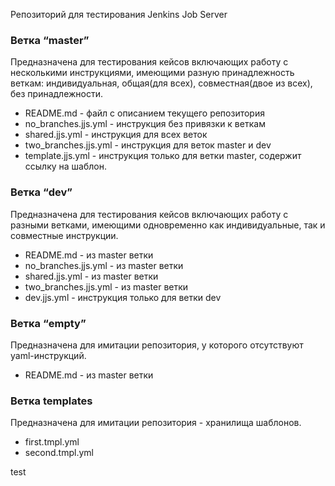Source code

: Репозиторий для тестирования Jenkins Job Server

### Ветка “master”

Предназначена для тестирования кейсов включающих работу с несколькими инструкциями, имеющими разную принадлежность веткам: индивидуальная, общая(для всех), совместная(двое из всех), без принадлежности.

* README.md - файл с описанием текущего репозитория
* no_branches.jjs.yml  - инструкция без привязки к веткам
* shared.jjs.yml - инструкция для всех веток
* two_branches.jjs.yml - инструкция для веток master и dev
* template.jjs.yml - инструкция только для ветки master, содержит ссылку на шаблон.

### Ветка “dev”
Предназначена для тестирования кейсов включающих работу с разными ветками, имеющими одновременно как индивидуальные, так и совместные инструкции.
* README.md - из master ветки
* no_branches.jjs.yml - из master ветки
* shared.jjs.yml - из master ветки
* two_branches.jjs.yml - из master ветки
* dev.jjs.yml - инструкция только для ветки dev

### Ветка “empty”

Предназначена для имитации репозитория, у которого отсутствуют yaml-инструкций.
* README.md - из master ветки

### Ветка templates

Предназначена для имитации репозитория - хранилища шаблонов.

* first.tmpl.yml
* second.tmpl.yml

test

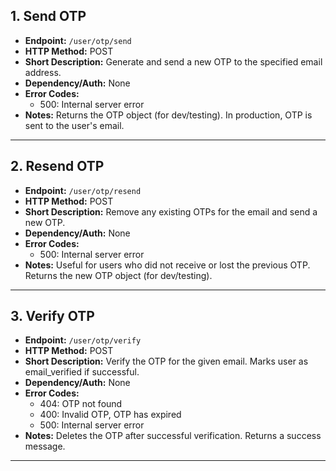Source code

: ## 1. Send OTP

- **Endpoint:** `/user/otp/send`
- **HTTP Method:** POST
- **Short Description:** Generate and send a new OTP to the specified email address.
- **Dependency/Auth:** None
- **Error Codes:**
  - 500: Internal server error
- **Notes:** Returns the OTP object (for dev/testing). In production, OTP is sent to the user's email.

---

## 2. Resend OTP

- **Endpoint:** `/user/otp/resend`
- **HTTP Method:** POST
- **Short Description:** Remove any existing OTPs for the email and send a new OTP.
- **Dependency/Auth:** None
- **Error Codes:**
  - 500: Internal server error
- **Notes:** Useful for users who did not receive or lost the previous OTP. Returns the new OTP object (for dev/testing).

---

## 3. Verify OTP

- **Endpoint:** `/user/otp/verify`
- **HTTP Method:** POST
- **Short Description:** Verify the OTP for the given email. Marks user as email_verified if successful.
- **Dependency/Auth:** None
- **Error Codes:**
  - 404: OTP not found
  - 400: Invalid OTP, OTP has expired
  - 500: Internal server error
- **Notes:** Deletes the OTP after successful verification. Returns a success message.

---
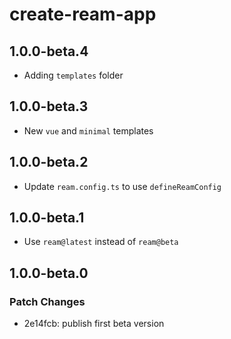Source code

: # create-ream-app

## 1.0.0-beta.4

- Adding `templates` folder

## 1.0.0-beta.3

- New `vue` and `minimal` templates

## 1.0.0-beta.2

- Update `ream.config.ts` to use `defineReamConfig`

## 1.0.0-beta.1

- Use `ream@latest` instead of `ream@beta`

## 1.0.0-beta.0

### Patch Changes

- 2e14fcb: publish first beta version
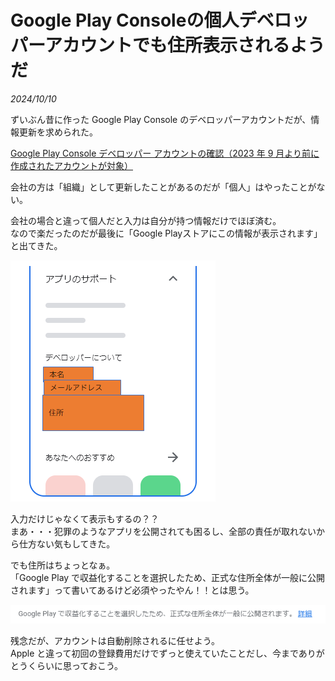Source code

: # Google Play Consoleの個人デベロッパーアカウントでも住所表示されるようだ

<i>2024/10/10</i>

ずいぶん昔に作った Google Play Console のデベロッパーアカウントだが、情報更新を求められた。

[Google Play Console デベロッパー アカウントの確認（2023 年 9 月より前に作成されたアカウントが対象）](https://support.google.com/googleplay/android-developer/answer/14177239)

会社の方は「組織」として更新したことがあるのだが「個人」はやったことがない。

会社の場合と違って個人だと入力は自分が持つ情報だけでほぼ済む。  
なので楽だったのだが最後に「Google Playストアにこの情報が表示されます」と出てきた。

![image](20241010a-1.png)

入力だけじゃなくて表示もするの？？  
まあ・・・犯罪のようなアプリを公開されても困るし、全部の責任が取れないから仕方ない気もしてきた。

でも住所はちょっとなぁ。  
「Google Play で収益化することを選択したため、正式な住所全体が一般に公開されます」って書いてあるけど必須やったやん！！とは思う。

![image](20241010a-2.png)

残念だが、アカウントは自動削除されるに任せよう。  
Apple と違って初回の登録費用だけでずっと使えていたことだし、今までありがとうくらいに思っておこう。
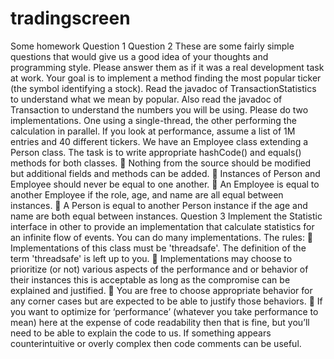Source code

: # tradingscreen

 Some homework Question 1
Question 2
  These are some fairly simple questions that would give us a good idea of your thoughts and programming style. Please answer them as if it was a real development task at work.
   Your goal is to implement a method finding the most popular ticker (the symbol identifying a stock).
Read the javadoc of TransactionStatistics to understand what we mean by popular. Also read the javadoc of Transaction to understand the numbers you will be using.
 Please do two implementations. One using a single-thread, the other performing the calculation in parallel. If you look at performance, assume a list of 1M entries and 40 different tickers.
   We have an Employee class extending a Person class. The task is to write appropriate hashCode() and equals() methods for both classes.
  Nothing from the source should be modified but additional fields and methods can be added.
 Instances of Person and Employee should never be equal to one another.
 An Employee is equal to another Employee if the role, age, and name are all equal between
instances.
 A Person is equal to another Person instance if the age and name are both equal between
instances.
 Question 3
  Implement the Statistic interface in other to provide an implementation that calculate statistics for an infinite flow of events. You can do many implementations.
The rules:
  Implementations of this class must be 'threadsafe'. The definition of the term 'threadsafe' is left up to you.
  Implementations may choose to prioritize (or not) various aspects of the performance and or behavior of their instances this is acceptable as long as the compromise can be explained and justified.
 You are free to choose appropriate behavior for any corner cases but are expected to be able to justify those behaviors.
 If you want to optimize for ‘performance’ (whatever you take performance to mean) here at the expense of code readability then that is fine, but you’ll need to be able to explain the code to us. If something appears counterintuitive or overly complex then code comments can be useful.

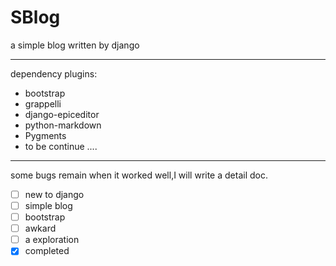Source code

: SBlog
=====

a simple blog written by django

-----------------
dependency plugins:

+ bootstrap
+ grappelli
+ django-epiceditor
+ python-markdown
+ Pygments
+ to be continue ....

-----------------------------

some bugs remain
when it worked well,I will write a detail doc.

- [ ] new to django
- [ ] simple blog
- [ ] bootstrap
- [ ] awkard
- [ ] a exploration
- [x] completed
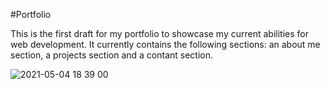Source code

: #Portfolio

This is the first draft for my portfolio to showcase my current abilities for web development. It currently contains the following sections: 
an about me section, a projects section and a contant section. 

![2021-05-04 18 39 00](https://user-images.githubusercontent.com/71652307/117078691-5dcd2080-ad08-11eb-81ce-d29ae9cde3e1.gif)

• • • • • • •

■ ABOUT THIS TASK
Reproduce exactly the entries from their first line through the line containing "привязки к веткам", including both, and omit any pictures.

■ RESPONSE TO THE TASK
Source code

: Репозиторий для тестирования Jenkins Job Server

### Ветка “master”

Предназначена для тестирования кейсов включающих работу с несколькими инструкциями, имеющими разную принадлежность веткам: индивидуальная, общая(для всех), совместная(двое из всех), без принадлежности.

* README.md - файл с описанием текущего репозитория
* no_branches.jjs.yml  - инструкция без привязки к веткам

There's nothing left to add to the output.